Your objective
Write out the data below exactly, beginning with the first line and ending once the line that has "- **Tasks** - full" is written.

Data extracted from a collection
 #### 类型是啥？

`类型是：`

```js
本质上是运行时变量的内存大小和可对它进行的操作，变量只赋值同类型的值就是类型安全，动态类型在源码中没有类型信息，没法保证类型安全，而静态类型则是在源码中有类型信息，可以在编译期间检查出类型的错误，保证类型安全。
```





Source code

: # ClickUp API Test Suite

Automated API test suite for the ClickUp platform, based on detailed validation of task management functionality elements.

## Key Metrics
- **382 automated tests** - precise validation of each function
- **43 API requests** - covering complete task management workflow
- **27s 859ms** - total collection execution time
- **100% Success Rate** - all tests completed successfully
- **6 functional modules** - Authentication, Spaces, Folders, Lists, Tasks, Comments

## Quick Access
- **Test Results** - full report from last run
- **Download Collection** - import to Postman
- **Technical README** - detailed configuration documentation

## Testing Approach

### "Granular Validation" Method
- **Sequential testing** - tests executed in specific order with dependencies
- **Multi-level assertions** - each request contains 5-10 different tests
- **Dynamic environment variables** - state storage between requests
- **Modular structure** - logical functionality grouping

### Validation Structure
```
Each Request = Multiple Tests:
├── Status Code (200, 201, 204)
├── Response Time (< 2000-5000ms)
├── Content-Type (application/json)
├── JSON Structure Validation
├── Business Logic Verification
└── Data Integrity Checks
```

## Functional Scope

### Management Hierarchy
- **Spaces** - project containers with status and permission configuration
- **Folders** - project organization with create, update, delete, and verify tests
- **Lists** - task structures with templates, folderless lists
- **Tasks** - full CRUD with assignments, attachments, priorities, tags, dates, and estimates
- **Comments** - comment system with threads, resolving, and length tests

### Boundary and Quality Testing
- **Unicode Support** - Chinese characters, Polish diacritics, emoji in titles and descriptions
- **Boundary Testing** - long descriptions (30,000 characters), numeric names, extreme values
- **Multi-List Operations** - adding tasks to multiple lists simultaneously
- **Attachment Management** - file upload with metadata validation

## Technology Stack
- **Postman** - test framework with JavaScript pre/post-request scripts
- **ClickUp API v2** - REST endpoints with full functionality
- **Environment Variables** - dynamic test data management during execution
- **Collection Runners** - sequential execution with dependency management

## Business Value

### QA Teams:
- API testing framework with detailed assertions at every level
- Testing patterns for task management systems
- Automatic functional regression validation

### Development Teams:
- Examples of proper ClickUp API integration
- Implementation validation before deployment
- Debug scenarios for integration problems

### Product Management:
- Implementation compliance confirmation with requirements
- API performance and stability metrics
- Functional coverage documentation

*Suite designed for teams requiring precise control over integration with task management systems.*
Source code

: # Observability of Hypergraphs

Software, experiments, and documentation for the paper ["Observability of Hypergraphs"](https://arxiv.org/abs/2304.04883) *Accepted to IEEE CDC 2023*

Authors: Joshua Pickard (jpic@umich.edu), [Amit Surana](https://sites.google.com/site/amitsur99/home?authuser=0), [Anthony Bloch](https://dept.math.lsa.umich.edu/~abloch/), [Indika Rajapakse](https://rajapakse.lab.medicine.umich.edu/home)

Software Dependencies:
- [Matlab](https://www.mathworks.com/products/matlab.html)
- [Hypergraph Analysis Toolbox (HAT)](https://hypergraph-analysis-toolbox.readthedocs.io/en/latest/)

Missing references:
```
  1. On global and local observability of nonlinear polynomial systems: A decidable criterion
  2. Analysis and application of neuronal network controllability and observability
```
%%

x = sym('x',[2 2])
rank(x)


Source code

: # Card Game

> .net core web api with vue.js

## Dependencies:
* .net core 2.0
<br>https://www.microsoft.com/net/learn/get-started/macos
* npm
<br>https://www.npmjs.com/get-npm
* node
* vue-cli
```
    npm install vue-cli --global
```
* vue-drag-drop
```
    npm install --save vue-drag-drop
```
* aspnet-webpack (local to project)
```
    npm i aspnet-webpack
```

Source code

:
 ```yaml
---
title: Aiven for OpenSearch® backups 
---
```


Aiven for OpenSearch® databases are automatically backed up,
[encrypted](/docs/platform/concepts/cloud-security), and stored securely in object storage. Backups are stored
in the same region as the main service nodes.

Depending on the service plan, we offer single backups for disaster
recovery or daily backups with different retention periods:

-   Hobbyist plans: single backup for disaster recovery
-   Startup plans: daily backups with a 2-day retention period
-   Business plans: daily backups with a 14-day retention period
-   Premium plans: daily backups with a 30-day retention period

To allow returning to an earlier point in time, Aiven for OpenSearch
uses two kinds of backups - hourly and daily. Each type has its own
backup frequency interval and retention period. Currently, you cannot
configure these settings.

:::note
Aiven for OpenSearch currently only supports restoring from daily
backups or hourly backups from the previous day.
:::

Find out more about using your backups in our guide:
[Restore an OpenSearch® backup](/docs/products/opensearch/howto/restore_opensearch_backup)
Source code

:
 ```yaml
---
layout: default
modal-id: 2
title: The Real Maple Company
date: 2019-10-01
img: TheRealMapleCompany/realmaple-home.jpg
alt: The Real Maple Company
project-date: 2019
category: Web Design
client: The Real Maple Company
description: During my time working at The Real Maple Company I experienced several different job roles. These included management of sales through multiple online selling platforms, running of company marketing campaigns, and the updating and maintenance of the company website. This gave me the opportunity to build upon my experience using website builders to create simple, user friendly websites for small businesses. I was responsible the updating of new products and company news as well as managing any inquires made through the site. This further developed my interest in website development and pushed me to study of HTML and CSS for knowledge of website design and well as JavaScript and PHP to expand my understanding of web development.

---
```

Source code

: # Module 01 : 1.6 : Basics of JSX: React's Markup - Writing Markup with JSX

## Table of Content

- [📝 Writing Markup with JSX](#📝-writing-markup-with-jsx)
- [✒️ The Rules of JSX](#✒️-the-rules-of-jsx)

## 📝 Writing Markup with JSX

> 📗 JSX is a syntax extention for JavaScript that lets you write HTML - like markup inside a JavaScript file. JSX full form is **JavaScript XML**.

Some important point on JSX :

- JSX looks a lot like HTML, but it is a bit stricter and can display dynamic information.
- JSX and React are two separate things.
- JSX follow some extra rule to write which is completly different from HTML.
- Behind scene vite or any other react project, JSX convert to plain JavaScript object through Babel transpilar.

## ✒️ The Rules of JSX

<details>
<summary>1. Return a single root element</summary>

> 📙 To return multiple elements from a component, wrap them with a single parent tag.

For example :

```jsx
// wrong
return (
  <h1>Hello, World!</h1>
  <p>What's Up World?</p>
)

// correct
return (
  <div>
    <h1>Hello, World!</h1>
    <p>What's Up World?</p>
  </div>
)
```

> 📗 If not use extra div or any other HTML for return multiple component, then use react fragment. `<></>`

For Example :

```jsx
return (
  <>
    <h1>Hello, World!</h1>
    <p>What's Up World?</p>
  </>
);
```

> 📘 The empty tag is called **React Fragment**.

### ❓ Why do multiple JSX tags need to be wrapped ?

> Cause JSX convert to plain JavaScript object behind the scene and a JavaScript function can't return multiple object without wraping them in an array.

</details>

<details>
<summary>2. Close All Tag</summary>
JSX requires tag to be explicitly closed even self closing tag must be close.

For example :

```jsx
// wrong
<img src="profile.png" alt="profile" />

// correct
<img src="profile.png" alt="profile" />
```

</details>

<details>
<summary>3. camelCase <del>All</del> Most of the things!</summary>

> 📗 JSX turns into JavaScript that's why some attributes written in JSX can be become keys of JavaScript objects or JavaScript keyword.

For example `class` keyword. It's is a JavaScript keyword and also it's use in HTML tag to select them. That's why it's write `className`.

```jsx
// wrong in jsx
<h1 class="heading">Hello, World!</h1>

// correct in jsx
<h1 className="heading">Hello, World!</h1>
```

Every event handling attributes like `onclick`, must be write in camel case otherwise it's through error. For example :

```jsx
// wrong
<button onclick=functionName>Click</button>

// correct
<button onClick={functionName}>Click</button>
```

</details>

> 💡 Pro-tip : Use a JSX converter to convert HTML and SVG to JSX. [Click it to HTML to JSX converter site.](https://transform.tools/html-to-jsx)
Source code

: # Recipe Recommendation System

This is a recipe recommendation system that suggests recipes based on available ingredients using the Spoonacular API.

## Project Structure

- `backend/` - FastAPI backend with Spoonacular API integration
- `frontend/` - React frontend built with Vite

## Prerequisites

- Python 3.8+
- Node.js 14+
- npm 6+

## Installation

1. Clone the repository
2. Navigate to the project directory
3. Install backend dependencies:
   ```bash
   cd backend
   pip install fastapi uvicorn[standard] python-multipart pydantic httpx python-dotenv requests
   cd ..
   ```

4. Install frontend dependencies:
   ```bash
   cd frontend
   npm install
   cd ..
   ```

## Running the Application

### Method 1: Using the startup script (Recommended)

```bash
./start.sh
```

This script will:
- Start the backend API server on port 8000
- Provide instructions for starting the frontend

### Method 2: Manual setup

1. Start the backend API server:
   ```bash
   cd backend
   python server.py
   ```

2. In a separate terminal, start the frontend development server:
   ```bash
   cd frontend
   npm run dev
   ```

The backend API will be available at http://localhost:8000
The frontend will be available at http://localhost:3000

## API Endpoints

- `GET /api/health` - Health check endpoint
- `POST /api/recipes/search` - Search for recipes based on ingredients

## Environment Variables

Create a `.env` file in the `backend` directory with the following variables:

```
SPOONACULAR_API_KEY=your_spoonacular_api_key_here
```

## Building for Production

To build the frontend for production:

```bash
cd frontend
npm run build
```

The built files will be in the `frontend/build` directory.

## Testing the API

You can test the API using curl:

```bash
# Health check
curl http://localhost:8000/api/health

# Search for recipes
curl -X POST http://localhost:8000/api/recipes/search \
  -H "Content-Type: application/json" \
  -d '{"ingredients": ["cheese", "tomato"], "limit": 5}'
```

Answer space
 #### 类型是啥？

`类型是：`

```js
本质上是运行时变量的内存大小和可对它进行的操作，变量只赋值同类型的值就是类型安全，动态类型在源码中没有类型信息，没法保证类型安全，而静态类型则是在源码中有类型信息，可以在编译期间检查出类型的错误，保证类型安全。
```





Source code

: # ClickUp API Test Suite

Automated API test suite for the ClickUp platform, based on detailed validation of task management functionality elements.

## Key Metrics
- **382 automated tests** - precise validation of each function
- **43 API requests** - covering complete task management workflow
- **27s 859ms** - total collection execution time
- **100% Success Rate** - all tests completed successfully
- **6 functional modules** - Authentication, Spaces, Folders, Lists, Tasks, Comments

## Quick Access
- **Test Results** - full report from last run
- **Download Collection** - import to Postman
- **Technical README** - detailed configuration documentation

## Testing Approach

### "Granular Validation" Method
- **Sequential testing** - tests executed in specific order with dependencies
- **Multi-level assertions** - each request contains 5-10 different tests
- **Dynamic environment variables** - state storage between requests
- **Modular structure** - logical functionality grouping

### Validation Structure
```
Each Request = Multiple Tests:
├── Status Code (200, 201, 204)
├── Response Time (< 2000-5000ms)
├── Content-Type (application/json)
├── JSON Structure Validation
├── Business Logic Verification
└── Data Integrity Checks
```

## Functional Scope

### Management Hierarchy
- **Spaces** - project containers with status and permission configuration
- **Folders** - project organization with create, update, delete, and verify tests
- **Lists** - task structures with templates, folderless lists
- **Tasks** - full CRUD with assignments, attachments, priorities, tags, dates, and estimates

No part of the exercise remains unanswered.